Zebrafish (Danio rerio) were maintained as described (60). Zebrafish were kept at 26 °C to 27 °C in a 14-h-light and 10-h-dark cycle. Embryos were collected by natural spawning and raised at 28 °C in E3 buffer. To avoid pigmentation, 0.003% 1-phenyl-2-thiourea was added at 1 dpf. All of the transgenic lines used in this study, Tg(mpeg:EGFP), Tg(apoe:EGFP), and Tg(HuC:Kaede), have been described previously (38, 61, 62). Tg(apoe:EGFP) fish was a kind gift from Prof. William Talbot’s laboratory, Stanford University, Stanford, CA. For microinjection of NOckout probes, embryos were obtained from wild-type AB, Tg(mpeg: EGFP), Tg(apoe:EGFP), and Tg(HuC:Kaede). Animals were housed in the fish facility according to the Institutional Animal Care and Use Committee regulation of University of Chicago (Protocol number 72468).

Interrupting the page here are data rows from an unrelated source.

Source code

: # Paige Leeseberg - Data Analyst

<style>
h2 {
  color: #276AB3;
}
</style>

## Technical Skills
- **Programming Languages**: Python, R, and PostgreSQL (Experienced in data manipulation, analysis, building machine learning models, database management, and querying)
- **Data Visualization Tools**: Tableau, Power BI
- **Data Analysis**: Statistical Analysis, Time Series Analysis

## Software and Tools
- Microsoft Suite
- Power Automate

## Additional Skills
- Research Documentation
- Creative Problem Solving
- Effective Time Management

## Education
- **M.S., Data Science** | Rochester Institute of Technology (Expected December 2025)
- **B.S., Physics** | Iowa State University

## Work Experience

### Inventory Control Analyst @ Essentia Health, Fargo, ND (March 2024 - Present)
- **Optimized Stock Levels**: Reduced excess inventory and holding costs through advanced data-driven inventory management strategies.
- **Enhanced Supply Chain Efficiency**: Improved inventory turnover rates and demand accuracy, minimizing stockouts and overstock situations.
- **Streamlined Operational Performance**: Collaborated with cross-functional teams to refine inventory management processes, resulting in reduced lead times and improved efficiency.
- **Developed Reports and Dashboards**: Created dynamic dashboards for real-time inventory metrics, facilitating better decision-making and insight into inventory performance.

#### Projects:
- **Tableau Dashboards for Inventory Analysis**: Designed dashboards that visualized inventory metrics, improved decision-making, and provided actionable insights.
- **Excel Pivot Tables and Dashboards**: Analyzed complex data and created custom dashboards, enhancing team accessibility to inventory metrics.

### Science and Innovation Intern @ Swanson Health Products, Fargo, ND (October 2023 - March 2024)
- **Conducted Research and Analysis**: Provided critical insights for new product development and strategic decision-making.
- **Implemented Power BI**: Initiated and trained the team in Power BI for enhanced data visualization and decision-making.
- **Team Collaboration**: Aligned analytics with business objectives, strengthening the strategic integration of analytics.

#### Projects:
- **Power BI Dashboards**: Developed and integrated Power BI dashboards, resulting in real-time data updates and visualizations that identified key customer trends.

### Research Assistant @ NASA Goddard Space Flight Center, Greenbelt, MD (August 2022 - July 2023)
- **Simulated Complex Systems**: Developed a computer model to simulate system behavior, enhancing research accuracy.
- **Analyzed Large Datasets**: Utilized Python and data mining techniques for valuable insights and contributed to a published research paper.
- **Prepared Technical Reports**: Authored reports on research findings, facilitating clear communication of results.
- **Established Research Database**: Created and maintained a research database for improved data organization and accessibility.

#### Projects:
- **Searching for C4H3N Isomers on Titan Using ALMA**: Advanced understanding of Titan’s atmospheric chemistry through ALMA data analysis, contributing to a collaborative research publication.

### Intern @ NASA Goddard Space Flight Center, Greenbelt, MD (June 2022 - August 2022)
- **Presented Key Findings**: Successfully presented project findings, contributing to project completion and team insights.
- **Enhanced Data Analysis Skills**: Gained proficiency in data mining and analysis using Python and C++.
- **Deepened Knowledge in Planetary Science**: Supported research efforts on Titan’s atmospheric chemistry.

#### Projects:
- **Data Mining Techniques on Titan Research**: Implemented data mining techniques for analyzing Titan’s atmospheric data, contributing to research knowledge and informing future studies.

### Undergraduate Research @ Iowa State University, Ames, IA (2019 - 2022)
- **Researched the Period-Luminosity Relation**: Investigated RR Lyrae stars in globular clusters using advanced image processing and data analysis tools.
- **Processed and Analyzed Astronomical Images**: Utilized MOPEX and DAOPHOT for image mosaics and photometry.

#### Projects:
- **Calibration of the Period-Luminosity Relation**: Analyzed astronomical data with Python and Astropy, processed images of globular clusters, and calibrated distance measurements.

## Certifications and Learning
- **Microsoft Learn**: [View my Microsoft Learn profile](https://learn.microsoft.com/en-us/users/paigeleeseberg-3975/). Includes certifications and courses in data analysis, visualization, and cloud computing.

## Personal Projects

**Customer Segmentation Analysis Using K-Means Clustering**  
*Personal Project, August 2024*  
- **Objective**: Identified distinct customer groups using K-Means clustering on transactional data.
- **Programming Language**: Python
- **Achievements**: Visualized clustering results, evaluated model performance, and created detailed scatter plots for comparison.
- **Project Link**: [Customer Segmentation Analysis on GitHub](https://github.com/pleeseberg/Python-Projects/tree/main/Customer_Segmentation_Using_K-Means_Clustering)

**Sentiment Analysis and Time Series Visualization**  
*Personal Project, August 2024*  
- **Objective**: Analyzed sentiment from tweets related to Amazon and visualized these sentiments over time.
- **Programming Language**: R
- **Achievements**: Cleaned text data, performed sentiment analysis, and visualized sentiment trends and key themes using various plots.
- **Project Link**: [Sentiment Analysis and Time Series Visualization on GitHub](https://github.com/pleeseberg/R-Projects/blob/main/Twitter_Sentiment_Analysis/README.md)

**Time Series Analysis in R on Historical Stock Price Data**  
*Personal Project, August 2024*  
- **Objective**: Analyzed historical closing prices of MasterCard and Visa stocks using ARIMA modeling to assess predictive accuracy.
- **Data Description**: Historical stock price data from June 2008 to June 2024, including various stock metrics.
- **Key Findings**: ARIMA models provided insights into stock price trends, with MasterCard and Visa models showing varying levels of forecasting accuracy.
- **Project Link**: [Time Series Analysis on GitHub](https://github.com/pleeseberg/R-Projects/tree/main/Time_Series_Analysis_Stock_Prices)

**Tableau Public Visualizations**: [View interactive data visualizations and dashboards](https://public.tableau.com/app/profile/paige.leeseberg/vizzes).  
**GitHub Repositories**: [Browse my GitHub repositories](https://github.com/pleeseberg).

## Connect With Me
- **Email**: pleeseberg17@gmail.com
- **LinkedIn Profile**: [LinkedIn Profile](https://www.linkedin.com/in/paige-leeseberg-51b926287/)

Microinjection in Larval Zebrafish.

About 20 nL to 30 nL of NOckout or NOckout^Fn (20 μM stock solution in Hanks’ balanced salt solution [HBSS]) were injected to the optic tectum area of MS-222−treated 3-dpf zebrafish using a microinjector. Postinjection of the probes, fish were allowed to recover from anesthesia by placing them in fresh LPS-free E3 medium. Subsequently, fish were reanesthetized and embedded in agar for confocal imaging. Coinjection experiments of TMR-labeled NOckout^UN and Cy5−annexin V were performed by employing a similar protocol to that used for the NOckout injections. Briefly, dsDNA^TMR (20 μM in HBSS) and annexinV−Cy5 (10 μM) were mixed in a microfuge tube by vertexing. About 20 nL of the mixed solution was injected in the optic tectum of 3-dpf-old fish. Injected fish were allowed to recover from anesthesia by placing them in a fresh E3 medium, and the fish were further incubated for 1 h in E3 medium before imaging their brains using a confocal microscope (LSM-710) in the TMR and Cy5 channels. Morpholinos (Gene Tools) were dissolved in HBSS and injected at one cell stage. Morpholino sequences and primers used for RT-PCR are listed in SI Appendix.

RT-PCR.

Total RNAs were extracted from embryos and larvae using TRIzol reagent (Invitrogen) as per the manufacturer’s instructions. The cDNAs were then generated using SuperScript III reverse transcriptase. The cDNAs were used to generate gene-specific amplicon using primers listed in SI Appendix. Reverse transcription was performed at 50 °C for 1 h. PCR conditions were 2 min of initial denaturation at 94 °C, 45 cycles of denaturation at 94 °C for 20 s, annealing at 52 °C to 58 °C for 45 s, and extension at 72 °C for 1 min, followed by a final extension step at 72 °C for 10 min (63).

Data Availability.

All data relevant to this paper are available in the main text and SI Appendix. Full methods can be found in Movies S1–S3 and SI Appendix, Materials and Methods.